抗告人は、「原決定を取消す。」との裁判を求め、その不服理由は、別紙抗告の理由記載のとおりである。

民事執行法附則第二条の規定による廃止前の競売法第二九条第一項、同附則第三条の規定による改正前の民事訴訟法第六五八条によると、競売の公告中には「不動産の表示」を記載することが要件とされているが、右の要求は、競売物件に対する同一性認識の基準を与えるとともに一般公衆をして競売物件(土地)の地目、面積を知らしめて競売希望者に予じめその申立価額算定の標準を与えることにあるものと解されるところ、公簿面積と現況による実測面積とが著しく異る場合、公簿面積の記載を信じて競売がなされるときは競売関係者に不測の損害を与えることが明らかであるから、かかる事態の発生を防止するため、右公簿面積と実測面積の両者を公告する必要があり、単に公簿上の表示面積のみを記載した公告は違法であるといわなければならない。

一件記録及び抗告人提出の土地家屋調査士川田佐利作成の測量図によると、本件競売及び競売期日公告には物件として川崎市中原区丸子通一丁目四六〇番二宅地一五一・八六平方米及び同所四六〇番六雑種地現況宅地二・七一平方米が掲載され公簿上の面積のみが公告されたこと、右両土地及びこれに隣接する件外物件である同所四六〇番五宅地〇・五八平方米を含めた実測面積は一一九・〇九平方米であることが認められる。

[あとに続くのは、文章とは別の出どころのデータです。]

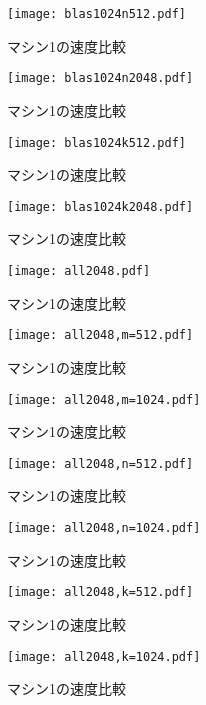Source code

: \documentclass[11pt,a4paper]{jsreport}
\theoremstyle{definition}
\begin{document}
\begin{figure}[H]
\centering
\texttt{[image: blas1024n512.pdf]}
\caption{マシン1の速度比較}
\end{figure}

\begin{figure}[H]
\centering
\texttt{[image: blas1024n2048.pdf]}
\caption{マシン1の速度比較}
\end{figure}

\begin{figure}[H]
\centering
\texttt{[image: blas1024k512.pdf]}
\caption{マシン1の速度比較}
\end{figure}

\begin{figure}[H]
\centering
\texttt{[image: blas1024k2048.pdf]}
\caption{マシン1の速度比較}
\end{figure}

\begin{figure}[H]
\centering
\texttt{[image: all2048.pdf]}
\caption{マシン1の速度比較}
\end{figure}

\begin{figure}[H]
\centering
\texttt{[image: all2048,m=512.pdf]}
\caption{マシン1の速度比較}
\end{figure}

\begin{figure}[H]
\centering
\texttt{[image: all2048,m=1024.pdf]}
\caption{マシン1の速度比較}
\end{figure}

\begin{figure}[H]
\centering
\texttt{[image: all2048,n=512.pdf]}
\caption{マシン1の速度比較}
\end{figure}

\begin{figure}[H]
\centering
\texttt{[image: all2048,n=1024.pdf]}
\caption{マシン1の速度比較}
\end{figure}

\begin{figure}[H]
\centering
\texttt{[image: all2048,k=512.pdf]}
\caption{マシン1の速度比較}
\end{figure}

\begin{figure}[H]
\centering
\texttt{[image: all2048,k=1024.pdf]}
\caption{マシン1の速度比較}
\end{figure}
\end{document}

したがって、本件競売物件の実測面積は、一一八・五一平方米であって、公簿面積に比して三六・〇六平方米少く、その比は公簿面積の二三・三パーセント減少であることがいずれも計数上明らかである。

以上の事情のもとにおいては、実測面積が公簿面積より著しく少いものということができるから、公簿面の面積のみ掲載して現況による実測面積を掲載しなかった本件公告は違法であり本件競落は許されない。

よって抗告人の抗告は理由があるから原決定を取り消し、競落不許を宣言することとして、主文のとおり決定する。